Similarly \bar X_n(f)-\mu(f)\geq(\mu(u_f)-\mu(f))-|\bar X_n(u_f)-\mu(u_f)| so \begin{align}\inf_{f\in{\cal F}} (\bar X_n(f)-\mu(f)) &\geq \inf_{f\in{\cal F}}(\mu(u_f)-\mu(f))- \inf_{f\in{\cal F}}|\bar X_n(u_f)-\mu(u_f)|\\&=\inf_{f\in{\cal F}}(\mu(u_f)-\mu(f))- \min_{i}|\bar X_n(u_i)-\mu(u_I)|\end{align} The first term is bounded by \epsilon (by construction); the second term again converges to zero in probability as n\to\infty.
Since \epsilon was arbitrary, we are done.
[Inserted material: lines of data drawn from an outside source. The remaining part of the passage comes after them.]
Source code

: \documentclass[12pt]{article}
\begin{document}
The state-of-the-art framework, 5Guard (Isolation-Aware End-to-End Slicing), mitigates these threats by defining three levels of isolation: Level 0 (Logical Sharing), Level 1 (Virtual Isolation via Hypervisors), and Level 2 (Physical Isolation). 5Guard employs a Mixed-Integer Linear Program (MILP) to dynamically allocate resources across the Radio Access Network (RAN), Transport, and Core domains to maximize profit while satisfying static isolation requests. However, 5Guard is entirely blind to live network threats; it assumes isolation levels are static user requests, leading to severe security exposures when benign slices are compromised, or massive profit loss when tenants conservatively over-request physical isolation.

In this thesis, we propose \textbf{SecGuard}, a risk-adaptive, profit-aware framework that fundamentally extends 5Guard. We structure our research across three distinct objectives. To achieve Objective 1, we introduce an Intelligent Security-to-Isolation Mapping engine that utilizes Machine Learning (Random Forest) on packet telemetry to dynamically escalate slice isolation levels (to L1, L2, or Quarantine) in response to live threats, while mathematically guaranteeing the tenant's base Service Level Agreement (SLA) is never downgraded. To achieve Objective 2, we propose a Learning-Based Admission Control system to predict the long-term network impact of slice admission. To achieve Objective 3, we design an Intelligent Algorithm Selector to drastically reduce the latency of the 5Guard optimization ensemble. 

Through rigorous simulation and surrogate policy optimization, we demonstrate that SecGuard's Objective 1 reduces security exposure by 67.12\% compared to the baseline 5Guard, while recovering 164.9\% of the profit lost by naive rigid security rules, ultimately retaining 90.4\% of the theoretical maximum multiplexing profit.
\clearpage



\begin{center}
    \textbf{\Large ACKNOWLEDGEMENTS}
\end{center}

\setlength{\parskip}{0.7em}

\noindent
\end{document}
The classical Glivenko-Cantelli lemma is the case where {\cal F} is the set of indicators of half-lines: {\cal F}=\{f_t(x)=I(x\geq t), t\in\mathbb{R}\}, whose bracketing numbers that are O(\epsilon^{-1}). The first result above is for a set of functions indexed by a compact metric space \Theta, where the functions are Lipschitz in the parameter. The bracketing numbers are proportional to the number of \epsilon-balls it takes to cover \Theta, which is finite for every \epsilon.4
This Lipschitz-in-the-parameter example is also valuable because the bracketing numbers are small enough that you get a uniform central limit theorem for {\cal F} with independent data – though, sadly, there aren’t plug-in uniform CLTs for dependent data.5 The uniform CLT for iid data is Theorem 5.31 of van der Vaart’s Asymptotic Statistics (though it’s not actually proved until Chapter 19). For independent but not iid data I think you need the van der Vaart and Wellner book, Theorem 2.11.9 and its corollaries and follow-ups.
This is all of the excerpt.